Sacher torte

The symbol of Viennese elegance. Sacher is not a simple sponge, but a heavy, buttery whisked dough with lots of chocolate (Sachermasse). The secret lies in the apricot jam layer, which 'seals' the cake, protecting it from drying out, while its acidity cuts through the richness of the dense chocolate.
🕒 Prep Time 40 mins
🍳 Cook Time 40 mins
Total Time 2 hrs 20 mins
🍽️ Servings 12 servings
🔥 Calories 450 kcal
🌍 Cuisine Austrian

Ingredients

Equipment Needed

  • Cake tin (22 cm).
  • Bain-marie: for melting chocolate.
  • Long knife: for cutting cake.
  • Palette knife: for smoothing glaze.

Allergen Information

⚠️ Cereals containing gluten
⚠️ Milk
⚠️ Eggs

Instructions

1

Melt 200g chocolate over steam, then let cool to lukewarm.

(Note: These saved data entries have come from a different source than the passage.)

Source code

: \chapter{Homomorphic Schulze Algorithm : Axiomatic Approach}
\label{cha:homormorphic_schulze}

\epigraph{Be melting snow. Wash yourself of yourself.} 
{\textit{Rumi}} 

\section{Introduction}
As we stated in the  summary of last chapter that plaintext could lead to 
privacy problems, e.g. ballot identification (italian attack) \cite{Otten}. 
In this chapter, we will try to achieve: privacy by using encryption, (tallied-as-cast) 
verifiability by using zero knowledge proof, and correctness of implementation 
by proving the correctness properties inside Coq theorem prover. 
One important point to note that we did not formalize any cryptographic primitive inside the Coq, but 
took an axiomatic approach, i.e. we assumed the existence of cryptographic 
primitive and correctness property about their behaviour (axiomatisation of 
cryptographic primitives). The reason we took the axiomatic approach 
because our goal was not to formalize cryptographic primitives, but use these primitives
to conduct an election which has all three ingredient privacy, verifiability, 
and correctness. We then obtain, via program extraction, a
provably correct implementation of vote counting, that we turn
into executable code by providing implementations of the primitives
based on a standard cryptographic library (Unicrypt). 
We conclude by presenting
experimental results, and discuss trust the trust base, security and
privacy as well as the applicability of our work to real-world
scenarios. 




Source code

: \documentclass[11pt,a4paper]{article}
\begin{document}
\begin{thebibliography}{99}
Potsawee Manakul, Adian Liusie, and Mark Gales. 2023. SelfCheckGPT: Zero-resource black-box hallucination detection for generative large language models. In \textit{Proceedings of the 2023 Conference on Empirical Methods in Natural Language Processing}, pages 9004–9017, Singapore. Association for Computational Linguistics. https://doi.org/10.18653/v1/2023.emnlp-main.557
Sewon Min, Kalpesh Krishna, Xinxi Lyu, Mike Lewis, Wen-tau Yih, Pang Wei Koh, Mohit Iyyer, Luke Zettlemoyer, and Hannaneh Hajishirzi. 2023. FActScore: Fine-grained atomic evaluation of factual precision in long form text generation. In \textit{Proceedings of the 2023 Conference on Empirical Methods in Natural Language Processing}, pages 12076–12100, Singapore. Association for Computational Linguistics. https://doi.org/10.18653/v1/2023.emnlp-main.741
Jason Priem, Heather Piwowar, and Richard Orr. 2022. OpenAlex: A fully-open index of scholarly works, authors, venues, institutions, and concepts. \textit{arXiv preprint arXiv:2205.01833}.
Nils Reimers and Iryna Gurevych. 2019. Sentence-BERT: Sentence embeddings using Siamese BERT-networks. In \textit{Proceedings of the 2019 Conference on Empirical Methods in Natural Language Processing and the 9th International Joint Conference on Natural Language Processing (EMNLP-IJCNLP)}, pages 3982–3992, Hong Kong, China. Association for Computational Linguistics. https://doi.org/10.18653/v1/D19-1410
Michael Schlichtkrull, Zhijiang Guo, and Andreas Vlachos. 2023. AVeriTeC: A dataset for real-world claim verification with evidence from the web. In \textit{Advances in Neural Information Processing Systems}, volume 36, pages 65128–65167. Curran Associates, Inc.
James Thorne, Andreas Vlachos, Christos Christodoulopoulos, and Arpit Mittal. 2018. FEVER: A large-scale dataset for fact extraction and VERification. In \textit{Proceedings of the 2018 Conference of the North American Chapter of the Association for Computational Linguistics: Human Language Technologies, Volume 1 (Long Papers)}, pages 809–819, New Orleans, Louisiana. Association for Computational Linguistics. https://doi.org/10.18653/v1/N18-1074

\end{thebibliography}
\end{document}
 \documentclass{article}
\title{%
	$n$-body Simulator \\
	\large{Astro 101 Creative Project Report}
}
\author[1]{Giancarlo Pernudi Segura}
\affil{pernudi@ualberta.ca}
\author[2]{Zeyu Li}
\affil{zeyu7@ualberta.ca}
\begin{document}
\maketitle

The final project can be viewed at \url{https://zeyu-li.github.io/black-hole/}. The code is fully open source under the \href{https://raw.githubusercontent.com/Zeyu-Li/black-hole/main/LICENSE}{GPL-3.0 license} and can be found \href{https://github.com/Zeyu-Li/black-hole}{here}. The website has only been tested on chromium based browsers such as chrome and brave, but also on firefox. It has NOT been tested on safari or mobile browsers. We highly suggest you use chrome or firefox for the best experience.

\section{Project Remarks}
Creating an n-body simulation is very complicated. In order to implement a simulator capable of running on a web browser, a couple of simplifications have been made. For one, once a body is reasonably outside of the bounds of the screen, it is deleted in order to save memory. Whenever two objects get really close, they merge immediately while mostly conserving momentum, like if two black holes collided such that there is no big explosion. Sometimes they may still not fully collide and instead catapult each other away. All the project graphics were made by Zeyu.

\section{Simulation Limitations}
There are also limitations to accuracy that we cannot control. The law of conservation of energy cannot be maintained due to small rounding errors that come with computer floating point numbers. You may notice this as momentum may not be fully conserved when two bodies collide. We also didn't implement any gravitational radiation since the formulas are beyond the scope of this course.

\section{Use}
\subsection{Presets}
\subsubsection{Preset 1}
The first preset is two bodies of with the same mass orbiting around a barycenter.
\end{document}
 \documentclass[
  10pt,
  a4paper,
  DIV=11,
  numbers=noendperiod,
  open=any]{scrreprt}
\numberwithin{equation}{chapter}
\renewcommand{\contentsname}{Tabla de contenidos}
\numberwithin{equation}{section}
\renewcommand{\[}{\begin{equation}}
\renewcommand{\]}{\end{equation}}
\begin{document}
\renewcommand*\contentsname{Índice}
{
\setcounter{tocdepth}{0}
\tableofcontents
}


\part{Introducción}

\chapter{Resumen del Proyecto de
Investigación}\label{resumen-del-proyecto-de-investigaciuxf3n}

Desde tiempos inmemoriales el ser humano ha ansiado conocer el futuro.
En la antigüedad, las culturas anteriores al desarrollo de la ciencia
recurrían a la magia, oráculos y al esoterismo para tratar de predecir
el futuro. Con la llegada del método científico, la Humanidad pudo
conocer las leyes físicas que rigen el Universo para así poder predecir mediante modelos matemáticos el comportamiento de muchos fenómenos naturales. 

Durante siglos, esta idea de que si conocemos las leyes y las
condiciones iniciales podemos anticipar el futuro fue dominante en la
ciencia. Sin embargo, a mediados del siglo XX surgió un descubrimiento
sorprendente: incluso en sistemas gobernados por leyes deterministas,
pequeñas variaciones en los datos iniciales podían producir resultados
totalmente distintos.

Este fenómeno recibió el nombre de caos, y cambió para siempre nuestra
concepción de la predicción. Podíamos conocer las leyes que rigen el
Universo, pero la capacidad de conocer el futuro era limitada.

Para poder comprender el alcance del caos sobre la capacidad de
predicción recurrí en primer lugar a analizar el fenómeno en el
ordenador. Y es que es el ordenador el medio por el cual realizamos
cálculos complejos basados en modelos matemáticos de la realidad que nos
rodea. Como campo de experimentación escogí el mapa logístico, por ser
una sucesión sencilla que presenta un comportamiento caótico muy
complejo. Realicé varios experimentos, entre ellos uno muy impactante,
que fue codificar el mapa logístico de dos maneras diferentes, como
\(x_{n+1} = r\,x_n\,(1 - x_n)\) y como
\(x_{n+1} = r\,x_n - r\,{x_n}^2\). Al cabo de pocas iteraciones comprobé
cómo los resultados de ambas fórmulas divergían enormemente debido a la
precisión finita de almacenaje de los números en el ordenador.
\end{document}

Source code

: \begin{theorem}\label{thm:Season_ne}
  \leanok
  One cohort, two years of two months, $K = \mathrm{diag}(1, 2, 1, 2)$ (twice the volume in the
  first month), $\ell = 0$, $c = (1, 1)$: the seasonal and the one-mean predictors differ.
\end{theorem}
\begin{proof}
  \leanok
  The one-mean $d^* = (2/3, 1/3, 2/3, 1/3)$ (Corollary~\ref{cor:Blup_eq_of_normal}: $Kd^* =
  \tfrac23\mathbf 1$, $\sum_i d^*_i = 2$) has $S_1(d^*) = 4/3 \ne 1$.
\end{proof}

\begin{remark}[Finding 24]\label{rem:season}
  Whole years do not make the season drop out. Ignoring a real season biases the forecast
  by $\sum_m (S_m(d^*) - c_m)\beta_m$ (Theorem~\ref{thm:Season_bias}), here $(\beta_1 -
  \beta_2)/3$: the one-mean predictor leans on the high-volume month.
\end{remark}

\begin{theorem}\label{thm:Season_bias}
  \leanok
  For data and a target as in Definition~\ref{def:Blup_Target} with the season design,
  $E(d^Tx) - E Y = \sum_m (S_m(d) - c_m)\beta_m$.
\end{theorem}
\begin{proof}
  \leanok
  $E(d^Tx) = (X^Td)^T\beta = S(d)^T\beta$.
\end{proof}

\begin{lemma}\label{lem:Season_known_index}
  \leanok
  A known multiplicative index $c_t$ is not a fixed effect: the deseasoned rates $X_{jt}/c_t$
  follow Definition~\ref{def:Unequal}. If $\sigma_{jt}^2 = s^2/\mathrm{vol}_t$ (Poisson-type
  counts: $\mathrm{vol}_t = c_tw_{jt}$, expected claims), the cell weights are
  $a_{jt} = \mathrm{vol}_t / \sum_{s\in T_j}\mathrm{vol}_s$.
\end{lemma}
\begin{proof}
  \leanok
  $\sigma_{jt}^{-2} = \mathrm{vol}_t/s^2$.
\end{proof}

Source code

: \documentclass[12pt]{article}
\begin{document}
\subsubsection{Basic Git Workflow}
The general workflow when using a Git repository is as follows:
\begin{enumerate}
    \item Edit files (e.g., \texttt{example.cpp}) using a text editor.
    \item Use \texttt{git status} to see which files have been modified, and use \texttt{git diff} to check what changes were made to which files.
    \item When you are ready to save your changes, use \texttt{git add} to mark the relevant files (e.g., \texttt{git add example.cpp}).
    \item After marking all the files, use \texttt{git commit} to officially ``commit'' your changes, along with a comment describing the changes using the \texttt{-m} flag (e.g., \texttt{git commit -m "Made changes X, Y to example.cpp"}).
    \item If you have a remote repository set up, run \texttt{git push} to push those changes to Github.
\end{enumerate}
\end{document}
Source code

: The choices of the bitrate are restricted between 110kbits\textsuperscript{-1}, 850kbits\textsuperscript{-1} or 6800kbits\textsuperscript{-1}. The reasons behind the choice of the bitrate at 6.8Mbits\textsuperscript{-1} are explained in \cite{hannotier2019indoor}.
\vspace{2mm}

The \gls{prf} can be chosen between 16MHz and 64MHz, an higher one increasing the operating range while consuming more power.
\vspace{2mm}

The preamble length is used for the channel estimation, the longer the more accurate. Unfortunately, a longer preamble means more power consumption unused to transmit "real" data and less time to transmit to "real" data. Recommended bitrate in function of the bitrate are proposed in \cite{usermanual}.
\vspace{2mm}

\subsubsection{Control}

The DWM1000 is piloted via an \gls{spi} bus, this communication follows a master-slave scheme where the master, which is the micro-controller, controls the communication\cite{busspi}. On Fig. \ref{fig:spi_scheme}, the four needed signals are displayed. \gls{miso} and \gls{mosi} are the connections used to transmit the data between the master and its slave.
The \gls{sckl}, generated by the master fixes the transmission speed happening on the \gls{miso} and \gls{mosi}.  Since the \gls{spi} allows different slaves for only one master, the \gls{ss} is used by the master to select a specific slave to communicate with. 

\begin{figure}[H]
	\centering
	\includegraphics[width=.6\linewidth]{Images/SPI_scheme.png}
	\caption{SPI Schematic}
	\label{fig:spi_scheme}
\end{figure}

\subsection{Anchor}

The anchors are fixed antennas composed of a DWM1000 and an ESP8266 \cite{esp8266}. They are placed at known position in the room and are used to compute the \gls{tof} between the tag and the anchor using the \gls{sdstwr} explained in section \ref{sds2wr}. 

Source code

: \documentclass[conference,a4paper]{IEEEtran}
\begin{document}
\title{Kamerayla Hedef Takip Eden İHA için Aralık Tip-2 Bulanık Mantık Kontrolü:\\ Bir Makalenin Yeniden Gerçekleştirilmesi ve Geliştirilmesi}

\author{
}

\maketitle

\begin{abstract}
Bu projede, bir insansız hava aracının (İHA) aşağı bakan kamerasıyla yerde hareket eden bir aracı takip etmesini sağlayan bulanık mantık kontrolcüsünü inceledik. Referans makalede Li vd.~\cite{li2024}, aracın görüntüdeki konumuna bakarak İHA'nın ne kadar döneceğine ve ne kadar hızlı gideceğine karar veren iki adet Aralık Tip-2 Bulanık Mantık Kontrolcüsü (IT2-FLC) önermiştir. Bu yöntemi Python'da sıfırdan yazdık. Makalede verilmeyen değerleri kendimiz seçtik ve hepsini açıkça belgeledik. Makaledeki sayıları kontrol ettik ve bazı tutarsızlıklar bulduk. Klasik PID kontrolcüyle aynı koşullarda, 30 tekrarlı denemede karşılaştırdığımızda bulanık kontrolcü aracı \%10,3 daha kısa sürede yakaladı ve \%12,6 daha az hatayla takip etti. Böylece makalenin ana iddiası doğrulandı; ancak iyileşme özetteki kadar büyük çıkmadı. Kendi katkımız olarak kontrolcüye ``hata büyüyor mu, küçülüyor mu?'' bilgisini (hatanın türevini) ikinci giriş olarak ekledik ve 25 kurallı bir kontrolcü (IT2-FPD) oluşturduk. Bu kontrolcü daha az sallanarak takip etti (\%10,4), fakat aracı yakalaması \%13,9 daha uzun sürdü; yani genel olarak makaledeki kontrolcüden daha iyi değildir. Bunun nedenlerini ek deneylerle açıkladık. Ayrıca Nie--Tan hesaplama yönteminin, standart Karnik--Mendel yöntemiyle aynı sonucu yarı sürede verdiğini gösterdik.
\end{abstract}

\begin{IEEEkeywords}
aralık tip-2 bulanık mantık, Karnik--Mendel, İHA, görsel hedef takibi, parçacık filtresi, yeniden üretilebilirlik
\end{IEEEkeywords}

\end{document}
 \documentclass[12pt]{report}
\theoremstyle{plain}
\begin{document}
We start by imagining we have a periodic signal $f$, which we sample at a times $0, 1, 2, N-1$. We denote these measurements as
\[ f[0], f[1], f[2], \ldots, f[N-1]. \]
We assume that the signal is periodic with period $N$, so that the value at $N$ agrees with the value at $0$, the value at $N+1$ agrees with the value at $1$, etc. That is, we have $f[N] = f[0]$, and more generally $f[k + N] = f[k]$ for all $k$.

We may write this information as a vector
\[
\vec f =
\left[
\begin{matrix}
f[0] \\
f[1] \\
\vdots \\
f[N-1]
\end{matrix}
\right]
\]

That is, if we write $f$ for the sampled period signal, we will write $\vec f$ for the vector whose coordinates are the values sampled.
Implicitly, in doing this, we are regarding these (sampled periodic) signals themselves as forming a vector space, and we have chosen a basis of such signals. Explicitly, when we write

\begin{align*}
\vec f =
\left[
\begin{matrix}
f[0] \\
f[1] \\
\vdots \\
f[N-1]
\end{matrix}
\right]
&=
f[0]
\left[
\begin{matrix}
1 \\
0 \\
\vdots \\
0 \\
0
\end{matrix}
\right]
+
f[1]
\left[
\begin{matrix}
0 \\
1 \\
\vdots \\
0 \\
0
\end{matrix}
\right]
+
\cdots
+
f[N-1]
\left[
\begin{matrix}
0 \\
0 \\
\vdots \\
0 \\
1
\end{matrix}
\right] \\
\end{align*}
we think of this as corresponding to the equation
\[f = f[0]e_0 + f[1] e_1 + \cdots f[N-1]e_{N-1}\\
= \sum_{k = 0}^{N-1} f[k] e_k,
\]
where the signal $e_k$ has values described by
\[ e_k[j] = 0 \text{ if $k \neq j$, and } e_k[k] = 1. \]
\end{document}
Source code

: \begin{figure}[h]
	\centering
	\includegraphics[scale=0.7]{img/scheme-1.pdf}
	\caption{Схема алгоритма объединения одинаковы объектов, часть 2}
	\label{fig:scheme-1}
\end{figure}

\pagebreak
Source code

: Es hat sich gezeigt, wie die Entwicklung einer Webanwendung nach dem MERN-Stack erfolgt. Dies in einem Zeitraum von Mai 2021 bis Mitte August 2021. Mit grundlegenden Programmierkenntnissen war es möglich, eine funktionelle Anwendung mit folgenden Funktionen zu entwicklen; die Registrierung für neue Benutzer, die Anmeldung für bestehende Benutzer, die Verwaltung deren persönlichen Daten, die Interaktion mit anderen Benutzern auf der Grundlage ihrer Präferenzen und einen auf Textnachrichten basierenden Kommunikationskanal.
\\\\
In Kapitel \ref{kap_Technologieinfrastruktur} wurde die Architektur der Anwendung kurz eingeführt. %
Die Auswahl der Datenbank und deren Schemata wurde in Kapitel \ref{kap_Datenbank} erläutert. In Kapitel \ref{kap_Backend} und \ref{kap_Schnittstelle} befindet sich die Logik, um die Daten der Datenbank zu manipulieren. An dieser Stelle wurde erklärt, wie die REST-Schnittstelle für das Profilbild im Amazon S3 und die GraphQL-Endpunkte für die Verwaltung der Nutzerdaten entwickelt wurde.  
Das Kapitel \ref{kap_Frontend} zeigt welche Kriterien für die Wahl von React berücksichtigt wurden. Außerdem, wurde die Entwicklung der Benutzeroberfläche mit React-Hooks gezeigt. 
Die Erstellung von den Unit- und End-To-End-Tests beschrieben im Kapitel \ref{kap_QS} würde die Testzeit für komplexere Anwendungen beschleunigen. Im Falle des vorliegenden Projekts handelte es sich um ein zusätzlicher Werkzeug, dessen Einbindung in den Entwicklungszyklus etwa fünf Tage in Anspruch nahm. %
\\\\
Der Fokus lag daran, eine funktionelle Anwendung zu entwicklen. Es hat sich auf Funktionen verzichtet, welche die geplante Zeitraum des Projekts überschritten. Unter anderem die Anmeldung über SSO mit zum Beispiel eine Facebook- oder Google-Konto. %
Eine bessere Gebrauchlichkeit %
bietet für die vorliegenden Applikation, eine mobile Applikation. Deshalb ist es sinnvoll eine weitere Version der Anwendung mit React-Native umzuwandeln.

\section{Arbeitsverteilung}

Tip: Steam shouldn't be too hot, and bowl bottom shouldn't touch water, or chocolate may burn and seize.
2

Cream soft butter with half the sugar, then add egg yolks one by one. Drizzle in lukewarm chocolate.

Tip: Important that chocolate and butter are similar temperature, otherwise butter splits.
3

Whisk egg whites with remaining sugar and salt into not-too-stiff peaks.

Tip: If foam is too stiff (dry), it's hard to mix, leaving white foam lumps in brown batter.
4

Gently fold foam into chocolate mass, whilst sifting in flour and baking powder.

Tip: Goal is preserving air bubbles, so use large, circular motions.
5

Bake at 180°C for 35-40 mins. Let cool completely.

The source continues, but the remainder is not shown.